We won’t bore you with the details because we  couldn’t do [ch00f]‘s write up any justice. We will skip to the end and tell you [ch00f] was able to make a sound reactive EL panel after a month of work that included making his own transformers and doing a whole bunch of math. You can check out the video of [ch00f]‘s [Tony Stark]-esque EL panel after the break.

Comments

  1. Chris says:

    Awesome write-up. It’s also a great tutorial on winding your own flyback transformers, which can be useful even if you have no interest in EL panels.

  2. Erik Johnson says:

    I thought EL had a “harmonic” frequency for peak efficiency which does vary brightness, but beyond that it’s just PWM. The sound-activated drivers I have tested vary the voltage, fixed frequency… No noticeable tone change with brightness change.

    • Ch00f says:

      Usually, EL wire is driven with a resonant power supply because they are cheap and highly efficient.
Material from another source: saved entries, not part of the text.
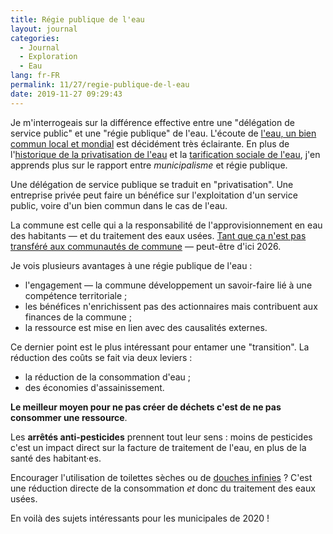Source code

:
 ```yaml
---
title: Régie publique de l'eau
layout: journal
categories:
  - Journal
  - Exploration
  - Eau
lang: fr-FR
permalink: 11/27/regie-publique-de-l-eau
date: 2019-11-27 09:29:43
---
```


Je m'interrogeais sur la différence effective entre une "délégation de service public" et une "régie publique" de l'eau.
L'écoute de [l'eau, un bien commun local et mondial](https://audioblog.arteradio.com/blog/98891/podcast/136971) est décidément très éclairante. En plus de l'[historique de la privatisation de l'eau](/2019/11/27/historique-privatisation-eau/) et la [tarification sociale de l'eau](/2019/11/27/tarification-sociale-eau/), j'en apprends plus sur le rapport entre _municipalisme_ et régie publique.

Une délégation de service publique se traduit en "privatisation". Une entreprise privée peut faire un bénéfice sur l'exploitation d'un service public, voire d'un bien commun dans le cas de l'eau.

La commune est celle qui a la responsabilité de l'approvisionnement en eau des habitants — et du traitement des eaux usées. [Tant que ça n'est pas transféré aux communautés de commune](http://www.assemblee-nationale.fr/15/projets/pl2357.asp) — peut-être d'ici 2026.

Je vois plusieurs avantages à une régie publique de l'eau :

- l'engagement — la commune développement un savoir-faire lié à une compétence territoriale ;
- les bénéfices n'enrichissent pas des actionnaires mais contribuent aux finances de la commune ;
- la ressource est mise en lien avec des causalités externes.

Ce dernier point est le plus intéressant pour entamer une "transition". La réduction des coûts se fait via deux leviers :

- la réduction de la consommation d'eau ;
- des économies d'assainissement.

**Le meilleur moyen pour ne pas créer de déchets c'est de ne pas consommer une ressource**.

Les **arrêtés anti-pesticides** prennent tout leur sens : moins de pesticides c'est un impact direct sur la facture de traitement de l'eau, en plus de la santé des habitant·es. 

Encourager l'utilisation de toilettes sèches ou de [douches infinies](https://wikifab.org/wiki/Showerloop_:_Douche_infinie_%C3%A9cologique) ? C'est une réduction directe de la consommation _et_ donc du traitement des eaux usées.

En voilà des sujets intéressants pour les municipales de 2020 !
You can switch them on and off easily with a TRIAC, but once you start switching fast enough to utilize persistence of vision, you’ll run into issues.

  3. sirus20x6 says:

    ~Nobody really knows how electroluminescent wire and panels work on a molecular level

    A moving electric current boosts valence electrons to higher states. photons are produced when they fall back down to their resting state.

    • Alvie says:

      ~~Nobody really knows how electroluminescent wire and panels work on a molecular level.

      ~A moving electric current boosts valence electrons to higher states. photons are produced when they fall back down to their resting state.

      So didn’t you just describe how it works at the atomic level not the molecular level?

  4. conundrum says:

    IIRC EL wire based on ZnS:Mn:Cu is the one which changes colour with frequency.

    I often wonder if someone should make an RGB wire using this effect, but using barium sulphide instead of zinc sulphide as the luminescent material.
    Just alternately coat segments with different materials and then use insulated rather than uninsulated wire with enamel removed from sectors where a connection is required.

    Another interesting idea, make the “cores” out of gallium tin alloy so that the tape can stretch out without breaking.